TASK DIRECTIONS | Go over the records and count each line that has the string "cases". Give the number and nothing else.
*** EXCERPTED DATA Section Begins ***
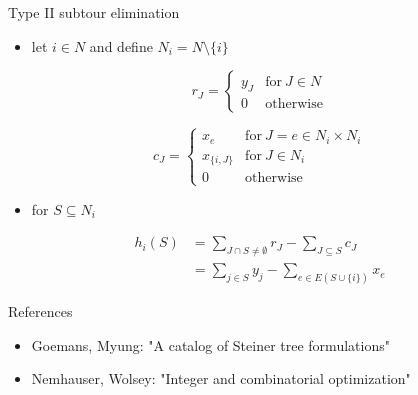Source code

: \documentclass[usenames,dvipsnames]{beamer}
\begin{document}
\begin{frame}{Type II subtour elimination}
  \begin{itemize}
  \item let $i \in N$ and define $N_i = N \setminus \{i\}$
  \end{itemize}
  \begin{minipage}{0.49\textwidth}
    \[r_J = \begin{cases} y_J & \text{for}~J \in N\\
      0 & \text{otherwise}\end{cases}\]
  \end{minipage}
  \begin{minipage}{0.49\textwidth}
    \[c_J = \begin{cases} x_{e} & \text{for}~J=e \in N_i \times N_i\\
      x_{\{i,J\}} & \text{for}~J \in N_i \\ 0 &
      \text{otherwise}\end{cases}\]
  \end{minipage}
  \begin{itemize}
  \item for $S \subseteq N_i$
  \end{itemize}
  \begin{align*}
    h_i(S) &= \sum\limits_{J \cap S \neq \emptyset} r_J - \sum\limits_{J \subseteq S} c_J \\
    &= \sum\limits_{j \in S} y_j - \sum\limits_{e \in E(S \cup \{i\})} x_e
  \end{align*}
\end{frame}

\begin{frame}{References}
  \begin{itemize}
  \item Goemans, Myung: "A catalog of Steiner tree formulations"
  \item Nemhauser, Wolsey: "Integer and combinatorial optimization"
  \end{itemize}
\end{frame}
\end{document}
*** EXCERPTED DATA Section Ends ***
*** EXCERPTED DATA Section Begins ***
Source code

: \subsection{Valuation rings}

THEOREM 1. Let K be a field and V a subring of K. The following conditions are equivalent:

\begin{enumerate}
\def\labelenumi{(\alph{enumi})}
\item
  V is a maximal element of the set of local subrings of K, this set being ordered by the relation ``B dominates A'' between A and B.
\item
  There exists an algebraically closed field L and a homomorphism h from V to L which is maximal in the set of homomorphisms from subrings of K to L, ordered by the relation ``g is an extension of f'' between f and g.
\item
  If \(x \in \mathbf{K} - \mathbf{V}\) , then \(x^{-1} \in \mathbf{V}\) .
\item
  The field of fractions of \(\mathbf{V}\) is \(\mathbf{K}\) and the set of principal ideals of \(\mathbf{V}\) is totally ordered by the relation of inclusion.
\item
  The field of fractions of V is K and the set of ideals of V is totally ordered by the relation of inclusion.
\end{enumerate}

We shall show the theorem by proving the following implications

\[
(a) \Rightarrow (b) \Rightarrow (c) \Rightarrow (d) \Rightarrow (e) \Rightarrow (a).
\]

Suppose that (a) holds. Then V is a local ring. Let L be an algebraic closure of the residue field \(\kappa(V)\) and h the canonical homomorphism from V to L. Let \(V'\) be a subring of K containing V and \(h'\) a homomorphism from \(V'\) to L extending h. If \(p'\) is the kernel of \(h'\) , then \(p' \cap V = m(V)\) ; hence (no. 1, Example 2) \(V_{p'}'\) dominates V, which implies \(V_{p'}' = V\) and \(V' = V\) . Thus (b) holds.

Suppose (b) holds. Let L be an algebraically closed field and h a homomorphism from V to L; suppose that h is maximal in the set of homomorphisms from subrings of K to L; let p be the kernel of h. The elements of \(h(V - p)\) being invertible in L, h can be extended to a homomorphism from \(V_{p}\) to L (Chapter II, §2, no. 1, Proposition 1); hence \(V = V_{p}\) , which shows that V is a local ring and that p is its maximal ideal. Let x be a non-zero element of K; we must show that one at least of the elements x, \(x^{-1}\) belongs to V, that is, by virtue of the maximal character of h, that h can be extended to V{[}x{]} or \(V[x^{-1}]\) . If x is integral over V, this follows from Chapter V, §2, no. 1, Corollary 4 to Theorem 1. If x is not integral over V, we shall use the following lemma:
*** EXCERPTED DATA Section Ends ***
EXPECTED OUTPUT | 4